The city’s population has fallen from 89,000 in 2008 to 75,000 in 2024.
Despite this, Saxony-Anhalt has invested heavily in Dessau: over €1 billion has gone into economic development, infrastructure, and cultural institutions.
Dessau today is a UNESCO World Heritage Site. It’s picturesque, cleaned up, and globally known as the birthplace of the 20th century’s most influential architectural style – Bauhaus.
For over 100 years, Bauhaus has stood for modernity, openness, experimentation, and a forward-looking, humanist society. It still shapes the city with its iconic buildings, housing, and design ethos.
Despised by local Neo-Nazis and the AfD, the Bauhaus nonetheless draws nearly a thousand students from all over the world each year – keeping the city international and vibrant.
Yet despite all the investment and democratic initiatives, Dessau has made headlines for all the wrong reasons: xenophobia, hate, Neo-Nazi violence, and even murder.
In 2000, Neo-Nazi youths murdered 39-year-old Alberto Adriano in the Dessau district of Roßlau. They kicked him to death – simply because he was Black. A non-Aryan. An “enemy.”

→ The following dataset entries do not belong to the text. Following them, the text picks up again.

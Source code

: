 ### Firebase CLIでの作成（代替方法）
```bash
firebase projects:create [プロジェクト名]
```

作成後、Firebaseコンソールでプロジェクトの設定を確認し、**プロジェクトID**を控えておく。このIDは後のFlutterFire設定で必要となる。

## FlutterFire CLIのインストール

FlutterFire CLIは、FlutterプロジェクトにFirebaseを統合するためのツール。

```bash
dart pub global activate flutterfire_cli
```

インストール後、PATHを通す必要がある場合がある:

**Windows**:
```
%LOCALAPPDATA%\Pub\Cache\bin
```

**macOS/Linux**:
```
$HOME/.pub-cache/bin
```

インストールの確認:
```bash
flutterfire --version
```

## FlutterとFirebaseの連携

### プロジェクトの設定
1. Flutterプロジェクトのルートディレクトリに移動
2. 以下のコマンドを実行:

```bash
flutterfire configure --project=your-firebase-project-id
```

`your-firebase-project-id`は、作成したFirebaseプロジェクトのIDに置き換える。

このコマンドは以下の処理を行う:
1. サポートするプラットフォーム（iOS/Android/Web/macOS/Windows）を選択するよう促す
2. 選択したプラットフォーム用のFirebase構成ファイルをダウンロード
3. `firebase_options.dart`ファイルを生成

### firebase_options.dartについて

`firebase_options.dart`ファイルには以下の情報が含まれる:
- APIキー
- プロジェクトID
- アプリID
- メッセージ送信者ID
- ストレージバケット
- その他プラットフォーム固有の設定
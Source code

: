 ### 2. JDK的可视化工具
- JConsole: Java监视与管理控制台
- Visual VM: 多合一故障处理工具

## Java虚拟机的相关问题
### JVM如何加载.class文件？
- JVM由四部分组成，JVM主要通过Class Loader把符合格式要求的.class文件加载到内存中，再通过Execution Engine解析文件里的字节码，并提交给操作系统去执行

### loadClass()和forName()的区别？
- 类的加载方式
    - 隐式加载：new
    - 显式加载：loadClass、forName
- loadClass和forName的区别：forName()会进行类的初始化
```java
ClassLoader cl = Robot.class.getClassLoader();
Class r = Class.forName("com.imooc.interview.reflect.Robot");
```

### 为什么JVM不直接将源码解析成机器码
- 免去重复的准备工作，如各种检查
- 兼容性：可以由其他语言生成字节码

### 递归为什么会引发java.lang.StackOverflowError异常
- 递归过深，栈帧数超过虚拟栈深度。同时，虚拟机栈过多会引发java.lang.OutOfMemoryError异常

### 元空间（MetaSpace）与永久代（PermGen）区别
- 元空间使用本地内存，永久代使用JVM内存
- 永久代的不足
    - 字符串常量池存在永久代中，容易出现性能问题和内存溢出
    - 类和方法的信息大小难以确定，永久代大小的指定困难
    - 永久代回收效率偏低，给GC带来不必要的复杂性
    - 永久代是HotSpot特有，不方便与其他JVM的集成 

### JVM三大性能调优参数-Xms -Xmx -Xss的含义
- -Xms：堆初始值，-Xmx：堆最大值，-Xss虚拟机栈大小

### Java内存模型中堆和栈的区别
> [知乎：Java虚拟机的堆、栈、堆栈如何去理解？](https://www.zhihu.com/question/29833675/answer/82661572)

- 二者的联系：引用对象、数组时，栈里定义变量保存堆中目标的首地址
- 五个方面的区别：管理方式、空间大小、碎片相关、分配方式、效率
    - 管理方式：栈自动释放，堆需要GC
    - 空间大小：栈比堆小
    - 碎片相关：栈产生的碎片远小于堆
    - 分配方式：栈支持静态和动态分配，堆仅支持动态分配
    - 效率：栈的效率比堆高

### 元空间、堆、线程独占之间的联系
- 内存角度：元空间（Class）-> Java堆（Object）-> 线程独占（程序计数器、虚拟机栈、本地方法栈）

Then, in 2005, Oury Jalloh, an asylum seeker, burned to death in a prison cell in a Dessau police station – while handcuffed. To this day, the potentially racist killing remains unsolved. Jalloh was Black. His case still haunts Germany.

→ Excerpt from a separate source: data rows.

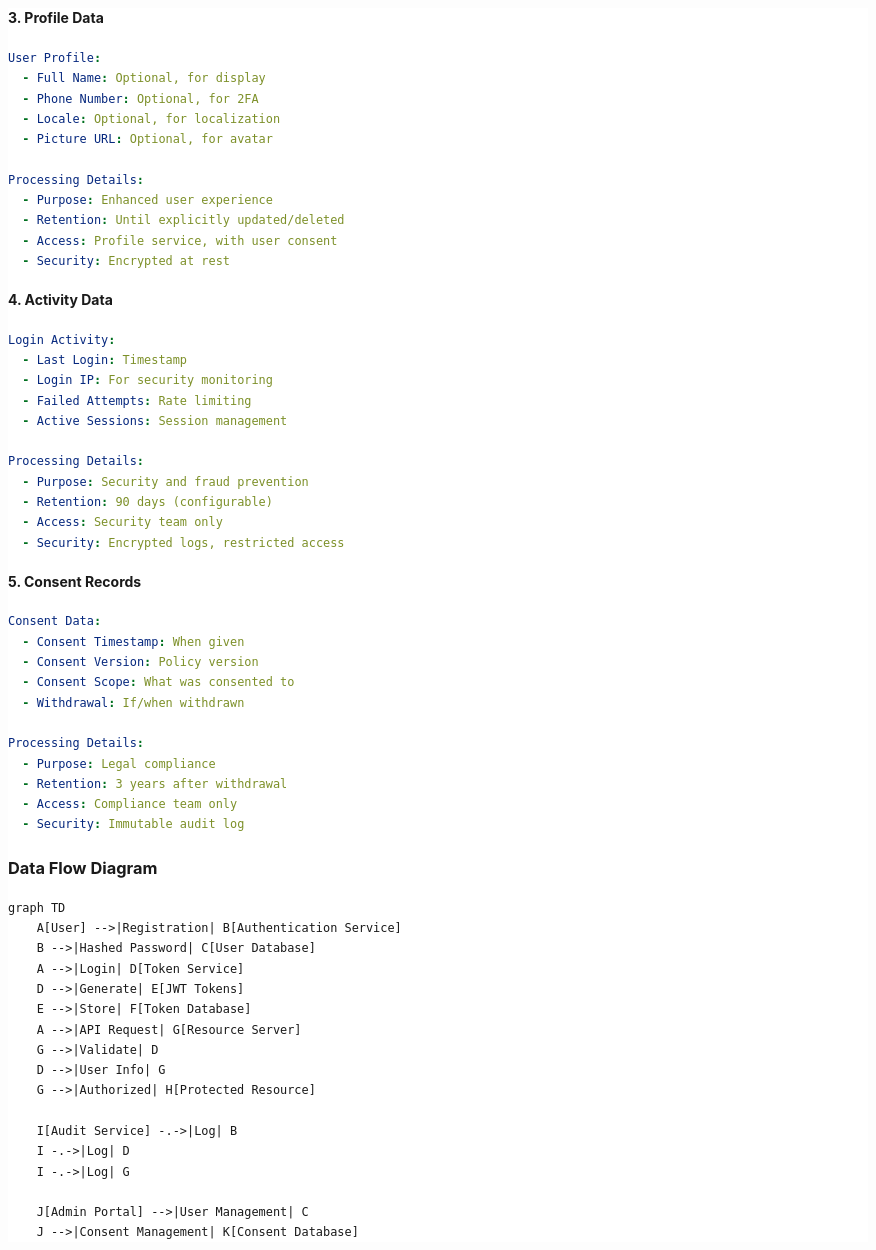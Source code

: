 #### 3. Profile Data
```yaml
User Profile:
  - Full Name: Optional, for display
  - Phone Number: Optional, for 2FA
  - Locale: Optional, for localization
  - Picture URL: Optional, for avatar
  
Processing Details:
  - Purpose: Enhanced user experience
  - Retention: Until explicitly updated/deleted
  - Access: Profile service, with user consent
  - Security: Encrypted at rest
```

#### 4. Activity Data
```yaml
Login Activity:
  - Last Login: Timestamp
  - Login IP: For security monitoring
  - Failed Attempts: Rate limiting
  - Active Sessions: Session management
  
Processing Details:
  - Purpose: Security and fraud prevention
  - Retention: 90 days (configurable)
  - Access: Security team only
  - Security: Encrypted logs, restricted access
```

#### 5. Consent Records
```yaml
Consent Data:
  - Consent Timestamp: When given
  - Consent Version: Policy version
  - Consent Scope: What was consented to
  - Withdrawal: If/when withdrawn
  
Processing Details:
  - Purpose: Legal compliance
  - Retention: 3 years after withdrawal
  - Access: Compliance team only
  - Security: Immutable audit log
```

### Data Flow Diagram

```mermaid
graph TD
    A[User] -->|Registration| B[Authentication Service]
    B -->|Hashed Password| C[User Database]
    A -->|Login| D[Token Service]
    D -->|Generate| E[JWT Tokens]
    E -->|Store| F[Token Database]
    A -->|API Request| G[Resource Server]
    G -->|Validate| D
    D -->|User Info| G
    G -->|Authorized| H[Protected Resource]
    
    I[Audit Service] -.->|Log| B
    I -.->|Log| D
    I -.->|Log| G
    
    J[Admin Portal] -->|User Management| C
    J -->|Consent Management| K[Consent Database]
```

In 2016, Chinese architecture student Li Yangjie was raped and murdered while studying for her master’s degree at Dessau’s Bauhaus university.

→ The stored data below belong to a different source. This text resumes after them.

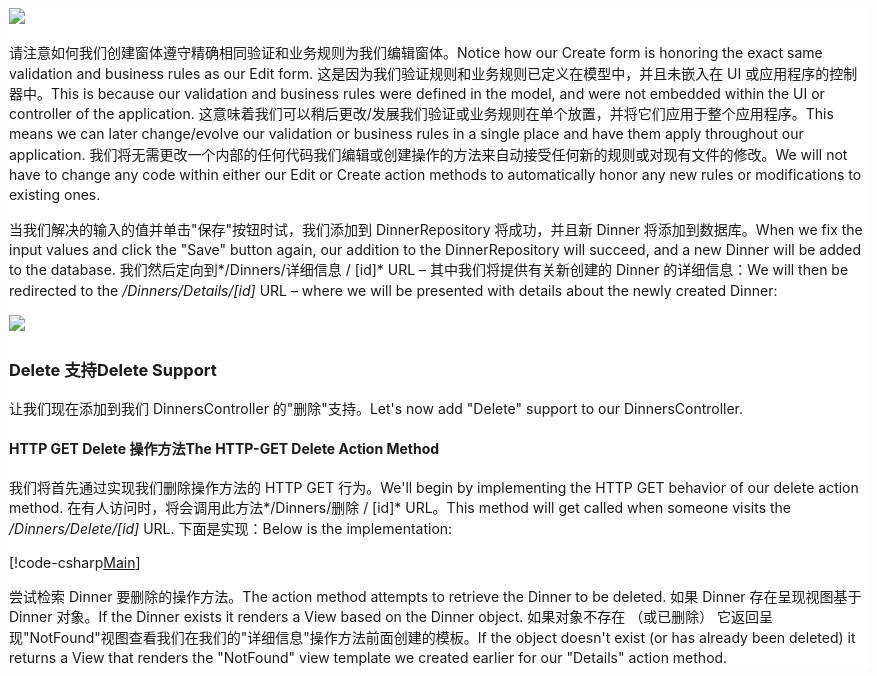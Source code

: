 ![](provide-crud-create-read-update-delete-data-form-entry-support/_static/image15.png)

<span data-ttu-id="55625-301">请注意如何我们创建窗体遵守精确相同验证和业务规则为我们编辑窗体。</span><span class="sxs-lookup"><span data-stu-id="55625-301">Notice how our Create form is honoring the exact same validation and business rules as our Edit form.</span></span> <span data-ttu-id="55625-302">这是因为我们验证规则和业务规则已定义在模型中，并且未嵌入在 UI 或应用程序的控制器中。</span><span class="sxs-lookup"><span data-stu-id="55625-302">This is because our validation and business rules were defined in the model, and were not embedded within the UI or controller of the application.</span></span> <span data-ttu-id="55625-303">这意味着我们可以稍后更改/发展我们验证或业务规则在单个放置，并将它们应用于整个应用程序。</span><span class="sxs-lookup"><span data-stu-id="55625-303">This means we can later change/evolve our validation or business rules in a single place and have them apply throughout our application.</span></span> <span data-ttu-id="55625-304">我们将无需更改一个内部的任何代码我们编辑或创建操作的方法来自动接受任何新的规则或对现有文件的修改。</span><span class="sxs-lookup"><span data-stu-id="55625-304">We will not have to change any code within either our Edit or Create action methods to automatically honor any new rules or modifications to existing ones.</span></span>

<span data-ttu-id="55625-305">当我们解决的输入的值并单击"保存"按钮时试，我们添加到 DinnerRepository 将成功，并且新 Dinner 将添加到数据库。</span><span class="sxs-lookup"><span data-stu-id="55625-305">When we fix the input values and click the "Save" button again, our addition to the DinnerRepository will succeed, and a new Dinner will be added to the database.</span></span> <span data-ttu-id="55625-306">我们然后定向到*/Dinners/详细信息 / [id]* URL – 其中我们将提供有关新创建的 Dinner 的详细信息：</span><span class="sxs-lookup"><span data-stu-id="55625-306">We will then be redirected to the */Dinners/Details/[id]* URL – where we will be presented with details about the newly created Dinner:</span></span>

![](provide-crud-create-read-update-delete-data-form-entry-support/_static/image16.png)

### <a name="delete-support"></a><span data-ttu-id="55625-307">Delete 支持</span><span class="sxs-lookup"><span data-stu-id="55625-307">Delete Support</span></span>

<span data-ttu-id="55625-308">让我们现在添加到我们 DinnersController 的"删除"支持。</span><span class="sxs-lookup"><span data-stu-id="55625-308">Let's now add "Delete" support to our DinnersController.</span></span>

#### <a name="the-http-get-delete-action-method"></a><span data-ttu-id="55625-309">HTTP GET Delete 操作方法</span><span class="sxs-lookup"><span data-stu-id="55625-309">The HTTP-GET Delete Action Method</span></span>

<span data-ttu-id="55625-310">我们将首先通过实现我们删除操作方法的 HTTP GET 行为。</span><span class="sxs-lookup"><span data-stu-id="55625-310">We'll begin by implementing the HTTP GET behavior of our delete action method.</span></span> <span data-ttu-id="55625-311">在有人访问时，将会调用此方法*/Dinners/删除 / [id]* URL。</span><span class="sxs-lookup"><span data-stu-id="55625-311">This method will get called when someone visits the */Dinners/Delete/[id]* URL.</span></span> <span data-ttu-id="55625-312">下面是实现：</span><span class="sxs-lookup"><span data-stu-id="55625-312">Below is the implementation:</span></span>

[!code-csharp[Main](provide-crud-create-read-update-delete-data-form-entry-support/samples/sample28.cs)]

<span data-ttu-id="55625-313">尝试检索 Dinner 要删除的操作方法。</span><span class="sxs-lookup"><span data-stu-id="55625-313">The action method attempts to retrieve the Dinner to be deleted.</span></span> <span data-ttu-id="55625-314">如果 Dinner 存在呈现视图基于 Dinner 对象。</span><span class="sxs-lookup"><span data-stu-id="55625-314">If the Dinner exists it renders a View based on the Dinner object.</span></span> <span data-ttu-id="55625-315">如果对象不存在 （或已删除） 它返回呈现"NotFound"视图查看我们在我们的"详细信息"操作方法前面创建的模板。</span><span class="sxs-lookup"><span data-stu-id="55625-315">If the object doesn't exist (or has already been deleted) it returns a View that renders the "NotFound" view template we created earlier for our "Details" action method.</span></span>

The killer – the son of a local policeman – was sentenced to life. The Chinese Embassy issued a travel warning, citing hostility to foreigners in the region.
Racism and Neo-Nazism are deeply rooted in Dessau challenging everything the Bauhaus stands for.
Today, in 2025, the semi-fascist AfD is the second-strongest party in Germany, the strongest in East Germany, and polls at 40% in Dessau.
Worse, Laurens Nothdurft – a far-right AfD politician and former high-ranking member of the now-banned Neo-Nazi group HDJ – was elected mayor of Roßlau in July 2024.
He now meets with school groups and hands out awards – even on Holocaust memorial days. On the 80th anniversary of Germany’s liberation from Nazism, Nothdurft refused to mention the Holocaust, saying: “The core of my speech was to look ahead.”
For him, and for the rising AfD, there is a “positive future” – without ever addressing Germany’s war crimes or the Holocaust.
Although the AfD officially bans members with Neo-Nazi pasts, if enforced, this rule would remove many party leaders – including its unofficial figurehead and AfD-Führer, Björn Höcke, whose Neo-Nazi alias was “Landolf Ladig.”
When asked about Neo-Nazi affiliations, the AfD simply says – tellingly: “We will not comment.” In reality, the party has dug deep into Saxony-Anhalt’s far-right scene to recruit new members.
In the 2025 federal elections, the AfD reached nearly 40% in the greater Dessau region. It now aims to govern Saxony-Anhalt after the 2026 state elections.
Far-right extremism is no longer fringe – it’s creeping into the political mainstream. In East Germany, radicalism is becoming disturbingly acceptable.
Neo-Nazi violence is now routine. Democratic politicians are insulted and attacked. Beer bottles are thrown through windows. Nails are scattered in front of homes. And as so often: neighbours see and hear nothing.
Worse, the Neo-Nazis are getting younger. While the AfD whips up fear of “knife-wielding refugees,” democratic politicians face knife threats themselves.
Just like in the 1930s, when Hitler’s SA controlled the streets, many officials today say: “You’re always scared in Dessau.”
On public holidays, especially when alcohol is involved, people targeted by the far-right avoid public spaces altogether.
Many city councillors in Dessau have been threatened or attacked. Primary school children have been overheard demanding Germany be run by “pure-blooded Germans.”
Yet, there is resistance. Despite all the hostility, none of the democratic officials plan to leave Dessau. The Bauhaus city – and all it stands for: democracy, openness, modernity, fairness, and a civil society – is their city. Dessau is not a city to be handed over to the Nazis – again.